Harga Sapi di Pati Turun Drastis Imbas Merebaknya Kasus PMK

PATI, Kabarhariini.id – Harga sapi di Kabupaten Pati turun drastis di tengah bertambahnya kasus Penyakit Mulut dan Kuku (PMK) saat ini.
Berdasarkan data Dinas Peternakan dan Pertanian (Dispertan) Kabupaten Pati per tanggal 7 Desember 2025, jumlah sapi yang terkena PMK sebanyak 889 ekor. Dari jumlah tersebut, 562 ekor diantaranya masih sakit, 25 ekor sembuh, 194 ekor dilakukan pemotongan paksa dan 108 ekor mati.

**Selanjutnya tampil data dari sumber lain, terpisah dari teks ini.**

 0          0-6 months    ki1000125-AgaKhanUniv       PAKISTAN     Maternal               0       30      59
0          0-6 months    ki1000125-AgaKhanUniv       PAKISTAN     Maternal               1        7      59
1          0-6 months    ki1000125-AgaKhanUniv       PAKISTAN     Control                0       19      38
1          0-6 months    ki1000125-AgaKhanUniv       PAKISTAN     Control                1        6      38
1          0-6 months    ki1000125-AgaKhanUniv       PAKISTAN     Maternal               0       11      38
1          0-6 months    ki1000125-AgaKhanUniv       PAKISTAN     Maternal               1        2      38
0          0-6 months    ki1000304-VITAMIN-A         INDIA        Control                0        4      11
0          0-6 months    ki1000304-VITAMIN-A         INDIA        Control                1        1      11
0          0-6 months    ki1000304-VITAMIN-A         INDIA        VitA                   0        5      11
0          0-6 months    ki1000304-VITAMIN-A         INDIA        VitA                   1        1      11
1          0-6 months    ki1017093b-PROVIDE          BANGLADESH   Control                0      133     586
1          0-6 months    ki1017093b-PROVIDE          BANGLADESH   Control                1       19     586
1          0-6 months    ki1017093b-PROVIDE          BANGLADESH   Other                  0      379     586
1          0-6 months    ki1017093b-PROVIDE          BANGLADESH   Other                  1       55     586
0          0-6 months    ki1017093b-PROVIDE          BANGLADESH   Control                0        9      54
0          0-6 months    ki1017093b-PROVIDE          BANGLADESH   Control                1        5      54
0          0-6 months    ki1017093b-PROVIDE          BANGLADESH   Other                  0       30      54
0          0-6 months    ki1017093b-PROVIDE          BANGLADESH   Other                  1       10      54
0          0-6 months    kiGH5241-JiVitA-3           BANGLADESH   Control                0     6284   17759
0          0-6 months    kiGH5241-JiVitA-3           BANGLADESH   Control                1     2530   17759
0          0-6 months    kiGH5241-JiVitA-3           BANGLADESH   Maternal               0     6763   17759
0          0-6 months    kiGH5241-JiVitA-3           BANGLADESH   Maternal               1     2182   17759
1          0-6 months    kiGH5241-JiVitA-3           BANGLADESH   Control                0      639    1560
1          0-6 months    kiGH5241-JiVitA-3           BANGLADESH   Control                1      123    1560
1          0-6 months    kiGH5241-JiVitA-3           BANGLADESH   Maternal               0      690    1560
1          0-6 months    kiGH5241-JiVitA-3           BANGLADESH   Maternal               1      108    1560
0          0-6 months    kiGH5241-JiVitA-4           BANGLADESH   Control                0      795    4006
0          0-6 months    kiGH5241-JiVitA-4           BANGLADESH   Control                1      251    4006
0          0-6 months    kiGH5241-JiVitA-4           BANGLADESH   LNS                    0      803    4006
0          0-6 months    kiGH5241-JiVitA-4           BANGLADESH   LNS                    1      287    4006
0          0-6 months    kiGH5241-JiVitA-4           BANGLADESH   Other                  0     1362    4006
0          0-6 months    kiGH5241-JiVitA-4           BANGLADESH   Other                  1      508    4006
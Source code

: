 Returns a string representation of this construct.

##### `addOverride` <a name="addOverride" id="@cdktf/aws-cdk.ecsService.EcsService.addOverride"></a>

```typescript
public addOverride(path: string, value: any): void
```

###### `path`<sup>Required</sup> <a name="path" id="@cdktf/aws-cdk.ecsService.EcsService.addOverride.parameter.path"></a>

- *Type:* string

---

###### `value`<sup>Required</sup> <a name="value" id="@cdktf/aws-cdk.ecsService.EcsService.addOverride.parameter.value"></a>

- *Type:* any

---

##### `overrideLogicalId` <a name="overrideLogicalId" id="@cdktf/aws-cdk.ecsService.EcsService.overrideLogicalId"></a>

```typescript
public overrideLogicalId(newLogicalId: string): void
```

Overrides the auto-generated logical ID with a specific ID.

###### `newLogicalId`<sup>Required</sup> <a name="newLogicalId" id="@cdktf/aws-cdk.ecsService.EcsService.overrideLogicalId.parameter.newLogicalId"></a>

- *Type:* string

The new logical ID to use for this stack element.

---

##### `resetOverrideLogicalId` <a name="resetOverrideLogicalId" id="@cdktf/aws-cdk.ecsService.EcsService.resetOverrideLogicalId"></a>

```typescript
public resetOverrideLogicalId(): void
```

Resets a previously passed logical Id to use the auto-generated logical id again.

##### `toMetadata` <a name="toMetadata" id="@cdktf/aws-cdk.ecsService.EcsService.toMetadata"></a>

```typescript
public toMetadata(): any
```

Kepala Bidang (Kabid) Peternakan Dispertan Kabupaten Pati, Andi Hirawadi menyampaikan bahwa merebaknya kasus PMK berpengaruh terhadap harga sapi saat ini.
“Harga bobot hidup ya sekitar Rp 42-45, bobot hidup. Sekarang itu ono seng biasane (ada yang bisanya) laku Rp 20 juta, laku hanya Rp 15 juta. Banyak (turunnya),” ungkapnya, Selasa, 7 Januari 2025.
Sedikit berbeda, salah satu penjual sapi yang ada di Pasar Wage, Margorejo, Pati bernama Yayo (42), mengatakan bahwa harga sapi berukuran besar saat ini berkisar antara Rp 25-30 juta per ekornya. Baik itu jenis sapi lokal, limosin ataupun simmetal.
“Jenis Pegon, Metal, Limosin, Bobot besar harga sampai Rp 25-30 disesuaikan bobot. Semua sama. Limosin juga, sama kalau yang besar,” ucapnya.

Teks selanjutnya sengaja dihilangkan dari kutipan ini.